#### [Your objective]
Copy each entry exactly, leaving nothing out.

Extracted records:
::::::::

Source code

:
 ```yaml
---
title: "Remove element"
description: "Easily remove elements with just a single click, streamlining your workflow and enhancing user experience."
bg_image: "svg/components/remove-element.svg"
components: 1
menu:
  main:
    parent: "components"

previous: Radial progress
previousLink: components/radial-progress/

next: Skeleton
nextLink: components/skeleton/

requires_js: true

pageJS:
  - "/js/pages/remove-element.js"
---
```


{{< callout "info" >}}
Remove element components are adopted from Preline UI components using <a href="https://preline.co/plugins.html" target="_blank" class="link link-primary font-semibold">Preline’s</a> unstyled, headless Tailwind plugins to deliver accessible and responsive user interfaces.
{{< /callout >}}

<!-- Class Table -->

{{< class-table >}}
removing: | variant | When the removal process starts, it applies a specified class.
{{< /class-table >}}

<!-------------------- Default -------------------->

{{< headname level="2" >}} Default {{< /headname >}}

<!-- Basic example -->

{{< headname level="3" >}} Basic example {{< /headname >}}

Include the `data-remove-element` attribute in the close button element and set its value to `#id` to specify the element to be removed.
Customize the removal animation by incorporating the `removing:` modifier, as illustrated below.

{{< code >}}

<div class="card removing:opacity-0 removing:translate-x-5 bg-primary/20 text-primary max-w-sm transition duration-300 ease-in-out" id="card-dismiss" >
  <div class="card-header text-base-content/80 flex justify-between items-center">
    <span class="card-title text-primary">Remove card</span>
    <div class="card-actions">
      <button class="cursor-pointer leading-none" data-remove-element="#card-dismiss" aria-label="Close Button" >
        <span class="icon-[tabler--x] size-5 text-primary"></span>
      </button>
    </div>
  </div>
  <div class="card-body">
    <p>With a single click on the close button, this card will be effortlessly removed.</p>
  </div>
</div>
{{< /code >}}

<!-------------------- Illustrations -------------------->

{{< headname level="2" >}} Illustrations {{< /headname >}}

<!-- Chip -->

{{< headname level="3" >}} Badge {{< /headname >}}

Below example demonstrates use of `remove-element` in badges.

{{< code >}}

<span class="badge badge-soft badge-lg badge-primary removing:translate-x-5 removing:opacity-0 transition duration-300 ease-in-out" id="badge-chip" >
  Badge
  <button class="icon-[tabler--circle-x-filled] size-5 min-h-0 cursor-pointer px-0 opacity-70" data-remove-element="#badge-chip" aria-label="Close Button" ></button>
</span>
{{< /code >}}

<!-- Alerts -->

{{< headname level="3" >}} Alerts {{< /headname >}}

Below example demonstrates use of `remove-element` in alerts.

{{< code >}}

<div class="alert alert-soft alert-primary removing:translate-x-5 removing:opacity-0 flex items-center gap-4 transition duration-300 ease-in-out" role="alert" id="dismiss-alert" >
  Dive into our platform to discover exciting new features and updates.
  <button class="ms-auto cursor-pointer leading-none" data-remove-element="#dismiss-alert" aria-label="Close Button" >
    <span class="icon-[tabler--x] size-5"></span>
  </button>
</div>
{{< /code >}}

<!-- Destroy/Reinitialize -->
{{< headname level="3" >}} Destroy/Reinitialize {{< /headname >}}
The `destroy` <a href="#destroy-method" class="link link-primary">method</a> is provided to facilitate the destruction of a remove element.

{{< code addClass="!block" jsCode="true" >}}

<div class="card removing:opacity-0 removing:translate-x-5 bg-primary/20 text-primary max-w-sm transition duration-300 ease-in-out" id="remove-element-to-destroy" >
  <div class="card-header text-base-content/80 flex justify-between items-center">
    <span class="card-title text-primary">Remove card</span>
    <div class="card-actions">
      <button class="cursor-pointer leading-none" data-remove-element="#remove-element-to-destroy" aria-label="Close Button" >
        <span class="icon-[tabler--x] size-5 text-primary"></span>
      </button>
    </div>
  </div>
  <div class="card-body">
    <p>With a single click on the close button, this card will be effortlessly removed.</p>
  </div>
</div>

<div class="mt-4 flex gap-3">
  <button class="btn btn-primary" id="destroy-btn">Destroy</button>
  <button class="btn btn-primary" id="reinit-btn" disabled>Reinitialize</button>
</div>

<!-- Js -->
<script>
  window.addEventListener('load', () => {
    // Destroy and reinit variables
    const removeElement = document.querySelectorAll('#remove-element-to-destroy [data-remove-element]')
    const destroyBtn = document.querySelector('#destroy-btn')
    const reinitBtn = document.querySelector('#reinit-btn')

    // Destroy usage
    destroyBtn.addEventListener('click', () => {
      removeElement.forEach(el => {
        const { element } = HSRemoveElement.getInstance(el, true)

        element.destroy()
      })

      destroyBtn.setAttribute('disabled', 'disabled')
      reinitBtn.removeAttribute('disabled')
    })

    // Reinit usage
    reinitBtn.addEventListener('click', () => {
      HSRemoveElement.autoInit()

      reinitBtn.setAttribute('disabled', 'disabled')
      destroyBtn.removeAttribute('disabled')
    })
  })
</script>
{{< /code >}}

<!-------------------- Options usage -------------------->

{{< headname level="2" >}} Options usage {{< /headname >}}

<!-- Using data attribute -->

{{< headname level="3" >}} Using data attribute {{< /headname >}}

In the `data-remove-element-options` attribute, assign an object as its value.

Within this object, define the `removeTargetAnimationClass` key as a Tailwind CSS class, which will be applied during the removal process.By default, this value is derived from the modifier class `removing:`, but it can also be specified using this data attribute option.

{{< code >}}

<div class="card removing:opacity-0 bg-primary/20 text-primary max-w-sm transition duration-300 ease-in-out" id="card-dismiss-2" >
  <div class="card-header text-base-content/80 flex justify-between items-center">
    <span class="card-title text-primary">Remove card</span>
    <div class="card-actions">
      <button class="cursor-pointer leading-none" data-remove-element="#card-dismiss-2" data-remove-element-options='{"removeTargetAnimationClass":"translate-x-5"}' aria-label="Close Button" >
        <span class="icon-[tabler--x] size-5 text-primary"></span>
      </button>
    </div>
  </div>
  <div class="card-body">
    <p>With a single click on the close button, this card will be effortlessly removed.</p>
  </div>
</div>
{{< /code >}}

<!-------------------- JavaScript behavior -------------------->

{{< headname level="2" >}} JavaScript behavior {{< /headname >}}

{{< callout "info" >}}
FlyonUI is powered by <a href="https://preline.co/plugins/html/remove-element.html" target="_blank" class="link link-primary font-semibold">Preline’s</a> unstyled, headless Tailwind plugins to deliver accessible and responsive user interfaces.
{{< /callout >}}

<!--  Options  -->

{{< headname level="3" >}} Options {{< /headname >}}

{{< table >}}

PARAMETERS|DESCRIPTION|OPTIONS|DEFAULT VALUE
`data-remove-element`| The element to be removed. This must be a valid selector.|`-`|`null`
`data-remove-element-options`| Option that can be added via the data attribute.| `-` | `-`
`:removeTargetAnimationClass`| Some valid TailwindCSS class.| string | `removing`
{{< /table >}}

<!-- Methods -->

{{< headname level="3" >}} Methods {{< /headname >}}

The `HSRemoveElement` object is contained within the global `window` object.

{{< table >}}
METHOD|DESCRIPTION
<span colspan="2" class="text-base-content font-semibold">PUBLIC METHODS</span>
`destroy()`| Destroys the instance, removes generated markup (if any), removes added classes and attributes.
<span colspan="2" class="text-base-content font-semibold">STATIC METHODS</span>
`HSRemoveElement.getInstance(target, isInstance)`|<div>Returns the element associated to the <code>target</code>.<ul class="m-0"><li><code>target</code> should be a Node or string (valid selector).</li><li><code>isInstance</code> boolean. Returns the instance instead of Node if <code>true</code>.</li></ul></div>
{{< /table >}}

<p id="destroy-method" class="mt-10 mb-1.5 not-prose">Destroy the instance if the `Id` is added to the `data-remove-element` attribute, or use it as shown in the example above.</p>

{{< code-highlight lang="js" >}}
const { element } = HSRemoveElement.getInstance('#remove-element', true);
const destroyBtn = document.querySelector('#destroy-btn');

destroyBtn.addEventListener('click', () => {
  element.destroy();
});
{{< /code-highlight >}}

::::::::

#### [Finished exercise]
Source code

:
 ```yaml
---
title: "Remove element"
description: "Easily remove elements with just a single click, streamlining your workflow and enhancing user experience."
bg_image: "svg/components/remove-element.svg"
components: 1
menu:
  main:
    parent: "components"

previous: Radial progress
previousLink: components/radial-progress/

next: Skeleton
nextLink: components/skeleton/

requires_js: true

pageJS:
  - "/js/pages/remove-element.js"
---
```


{{< callout "info" >}}
Remove element components are adopted from Preline UI components using <a href="https://preline.co/plugins.html" target="_blank" class="link link-primary font-semibold">Preline’s</a> unstyled, headless Tailwind plugins to deliver accessible and responsive user interfaces.
{{< /callout >}}

<!-- Class Table -->

{{< class-table >}}
removing: | variant | When the removal process starts, it applies a specified class.
{{< /class-table >}}

<!-------------------- Default -------------------->

{{< headname level="2" >}} Default {{< /headname >}}

<!-- Basic example -->

{{< headname level="3" >}} Basic example {{< /headname >}}

Include the `data-remove-element` attribute in the close button element and set its value to `#id` to specify the element to be removed.
Customize the removal animation by incorporating the `removing:` modifier, as illustrated below.

{{< code >}}

<div class="card removing:opacity-0 removing:translate-x-5 bg-primary/20 text-primary max-w-sm transition duration-300 ease-in-out" id="card-dismiss" >
  <div class="card-header text-base-content/80 flex justify-between items-center">
    <span class="card-title text-primary">Remove card</span>
    <div class="card-actions">
      <button class="cursor-pointer leading-none" data-remove-element="#card-dismiss" aria-label="Close Button" >
        <span class="icon-[tabler--x] size-5 text-primary"></span>
      </button>
    </div>
  </div>
  <div class="card-body">
    <p>With a single click on the close button, this card will be effortlessly removed.</p>
  </div>
</div>
{{< /code >}}

<!-------------------- Illustrations -------------------->

{{< headname level="2" >}} Illustrations {{< /headname >}}

<!-- Chip -->

{{< headname level="3" >}} Badge {{< /headname >}}

Below example demonstrates use of `remove-element` in badges.

{{< code >}}

<span class="badge badge-soft badge-lg badge-primary removing:translate-x-5 removing:opacity-0 transition duration-300 ease-in-out" id="badge-chip" >
  Badge
  <button class="icon-[tabler--circle-x-filled] size-5 min-h-0 cursor-pointer px-0 opacity-70" data-remove-element="#badge-chip" aria-label="Close Button" ></button>
</span>
{{< /code >}}

<!-- Alerts -->

{{< headname level="3" >}} Alerts {{< /headname >}}

Below example demonstrates use of `remove-element` in alerts.

{{< code >}}

<div class="alert alert-soft alert-primary removing:translate-x-5 removing:opacity-0 flex items-center gap-4 transition duration-300 ease-in-out" role="alert" id="dismiss-alert" >
  Dive into our platform to discover exciting new features and updates.
  <button class="ms-auto cursor-pointer leading-none" data-remove-element="#dismiss-alert" aria-label="Close Button" >
    <span class="icon-[tabler--x] size-5"></span>
  </button>
</div>
{{< /code >}}

<!-- Destroy/Reinitialize -->
{{< headname level="3" >}} Destroy/Reinitialize {{< /headname >}}
The `destroy` <a href="#destroy-method" class="link link-primary">method</a> is provided to facilitate the destruction of a remove element.

{{< code addClass="!block" jsCode="true" >}}

<div class="card removing:opacity-0 removing:translate-x-5 bg-primary/20 text-primary max-w-sm transition duration-300 ease-in-out" id="remove-element-to-destroy" >
  <div class="card-header text-base-content/80 flex justify-between items-center">
    <span class="card-title text-primary">Remove card</span>
    <div class="card-actions">
      <button class="cursor-pointer leading-none" data-remove-element="#remove-element-to-destroy" aria-label="Close Button" >
        <span class="icon-[tabler--x] size-5 text-primary"></span>
      </button>
    </div>
  </div>
  <div class="card-body">
    <p>With a single click on the close button, this card will be effortlessly removed.</p>
  </div>
</div>

<div class="mt-4 flex gap-3">
  <button class="btn btn-primary" id="destroy-btn">Destroy</button>
  <button class="btn btn-primary" id="reinit-btn" disabled>Reinitialize</button>
</div>

<!-- Js -->
<script>
  window.addEventListener('load', () => {
    // Destroy and reinit variables
    const removeElement = document.querySelectorAll('#remove-element-to-destroy [data-remove-element]')
    const destroyBtn = document.querySelector('#destroy-btn')
    const reinitBtn = document.querySelector('#reinit-btn')

    // Destroy usage
    destroyBtn.addEventListener('click', () => {
      removeElement.forEach(el => {
        const { element } = HSRemoveElement.getInstance(el, true)

        element.destroy()
      })

      destroyBtn.setAttribute('disabled', 'disabled')
      reinitBtn.removeAttribute('disabled')
    })

    // Reinit usage
    reinitBtn.addEventListener('click', () => {
      HSRemoveElement.autoInit()

      reinitBtn.setAttribute('disabled', 'disabled')
      destroyBtn.removeAttribute('disabled')
    })
  })
</script>
{{< /code >}}

<!-------------------- Options usage -------------------->

{{< headname level="2" >}} Options usage {{< /headname >}}

<!-- Using data attribute -->

{{< headname level="3" >}} Using data attribute {{< /headname >}}

In the `data-remove-element-options` attribute, assign an object as its value.

Within this object, define the `removeTargetAnimationClass` key as a Tailwind CSS class, which will be applied during the removal process.By default, this value is derived from the modifier class `removing:`, but it can also be specified using this data attribute option.

{{< code >}}

<div class="card removing:opacity-0 bg-primary/20 text-primary max-w-sm transition duration-300 ease-in-out" id="card-dismiss-2" >
  <div class="card-header text-base-content/80 flex justify-between items-center">
    <span class="card-title text-primary">Remove card</span>
    <div class="card-actions">
      <button class="cursor-pointer leading-none" data-remove-element="#card-dismiss-2" data-remove-element-options='{"removeTargetAnimationClass":"translate-x-5"}' aria-label="Close Button" >
        <span class="icon-[tabler--x] size-5 text-primary"></span>
      </button>
    </div>
  </div>
  <div class="card-body">
    <p>With a single click on the close button, this card will be effortlessly removed.</p>
  </div>
</div>
{{< /code >}}

<!-------------------- JavaScript behavior -------------------->

{{< headname level="2" >}} JavaScript behavior {{< /headname >}}

{{< callout "info" >}}
FlyonUI is powered by <a href="https://preline.co/plugins/html/remove-element.html" target="_blank" class="link link-primary font-semibold">Preline’s</a> unstyled, headless Tailwind plugins to deliver accessible and responsive user interfaces.
{{< /callout >}}

<!--  Options  -->

{{< headname level="3" >}} Options {{< /headname >}}

{{< table >}}

PARAMETERS|DESCRIPTION|OPTIONS|DEFAULT VALUE
`data-remove-element`| The element to be removed. This must be a valid selector.|`-`|`null`
`data-remove-element-options`| Option that can be added via the data attribute.| `-` | `-`
`:removeTargetAnimationClass`| Some valid TailwindCSS class.| string | `removing`
{{< /table >}}

<!-- Methods -->

{{< headname level="3" >}} Methods {{< /headname >}}

The `HSRemoveElement` object is contained within the global `window` object.

{{< table >}}
METHOD|DESCRIPTION
<span colspan="2" class="text-base-content font-semibold">PUBLIC METHODS</span>
`destroy()`| Destroys the instance, removes generated markup (if any), removes added classes and attributes.
<span colspan="2" class="text-base-content font-semibold">STATIC METHODS</span>
`HSRemoveElement.getInstance(target, isInstance)`|<div>Returns the element associated to the <code>target</code>.<ul class="m-0"><li><code>target</code> should be a Node or string (valid selector).</li><li><code>isInstance</code> boolean. Returns the instance instead of Node if <code>true</code>.</li></ul></div>
{{< /table >}}

<p id="destroy-method" class="mt-10 mb-1.5 not-prose">Destroy the instance if the `Id` is added to the `data-remove-element` attribute, or use it as shown in the example above.</p>

{{< code-highlight lang="js" >}}
const { element } = HSRemoveElement.getInstance('#remove-element', true);
const destroyBtn = document.querySelector('#destroy-btn');

destroyBtn.addEventListener('click', () => {
  element.destroy();
});
{{< /code-highlight >}}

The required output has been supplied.